#### Records for the exercise ####

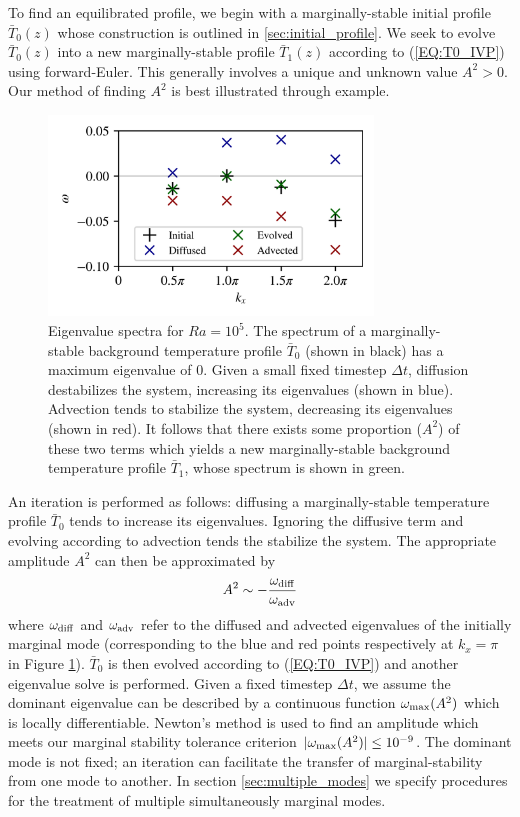 \documentclass[reprint,amsmath,amssymb,aps]{revtex4-1}
\begin{document}
\par To find an equilibrated profile, we begin with a marginally-stable initial profile $\bar{T}_0(z)$ whose construction is outlined in \ref{sec:initial_profile}. We seek to evolve $\bar{T}_0(z)$ into a new marginally-stable profile $\bar{T}_1(z)$ according to (\ref{EQ:T0_IVP}) using forward-Euler. This generally involves a unique and unknown value $A^2 > 0$. Our method of finding $A^2$ is best illustrated through example.

\begin{figure}[h]
    \includegraphics[width=3.4in]{EV_spectrum_ol.png}
    \caption{Eigenvalue spectra for $Ra = 10^5$. The spectrum of a marginally-stable background temperature profile $\bar{T}_0$ (shown in black) has a maximum eigenvalue of 0. Given a small fixed timestep $\Delta t$, diffusion destabilizes the system, increasing its eigenvalues (shown in blue). Advection tends to stabilize the system, decreasing its eigenvalues (shown in red). It follows that there exists some proportion ($A^2$) of these two terms which yields a new marginally-stable background temperature profile $\bar{T}_1$, whose spectrum is shown in green.}
    \label{fig:iteration_spectra} 
\end{figure}

An iteration is performed as follows: diffusing a marginally-stable temperature profile $\bar{T}_0$ tends to increase its eigenvalues. Ignoring the diffusive term and evolving according to advection tends the stabilize the system. The appropriate amplitude $A^2$ can then be approximated by
\begin{equation}
    A^2 \sim -\frac{\omega_{\rm{diff}}}{\omega_{\rm{adv}}}
\end{equation}
where $\omega_{\rm{diff}}$ and $\omega_{\rm{adv}}$ refer to the diffused and advected eigenvalues of the initially marginal mode (corresponding to the blue and red points respectively at $k_x = \pi$ in Figure \ref{fig:iteration_spectra}). $\bar{T}_0$ is then evolved according to (\ref{EQ:T0_IVP}) and another eigenvalue solve is performed. Given a fixed timestep $\Delta t$, we assume the dominant eigenvalue can be described by a continuous function $\omega_{\rm{max}} (A^2)$ which is locally differentiable. Newton's method is used to find an amplitude which meets our marginal stability tolerance criterion $|\omega_{\rm{max}} (A^2)| \leq 10^{-9}$. The dominant mode is not fixed; an iteration can facilitate the transfer of marginal-stability from one mode to another. In section \ref{sec:multiple_modes} we specify procedures for the treatment of multiple simultaneously marginal modes.
\end{document}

####

__What the task requires__: From the line with "simultaneously marginal modes." to the end of the listing above, set down every line exactly as it appears, both ends included.

__Your response__:
where $\omega_{\rm{diff}}$ and $\omega_{\rm{adv}}$ refer to the diffused and advected eigenvalues of the initially marginal mode (corresponding to the blue and red points respectively at $k_x = \pi$ in Figure \ref{fig:iteration_spectra}). $\bar{T}_0$ is then evolved according to (\ref{EQ:T0_IVP}) and another eigenvalue solve is performed. Given a fixed timestep $\Delta t$, we assume the dominant eigenvalue can be described by a continuous function $\omega_{\rm{max}} (A^2)$ which is locally differentiable. Newton's method is used to find an amplitude which meets our marginal stability tolerance criterion $|\omega_{\rm{max}} (A^2)| \leq 10^{-9}$. The dominant mode is not fixed; an iteration can facilitate the transfer of marginal-stability from one mode to another. In section \ref{sec:multiple_modes} we specify procedures for the treatment of multiple simultaneously marginal modes.
\end{document}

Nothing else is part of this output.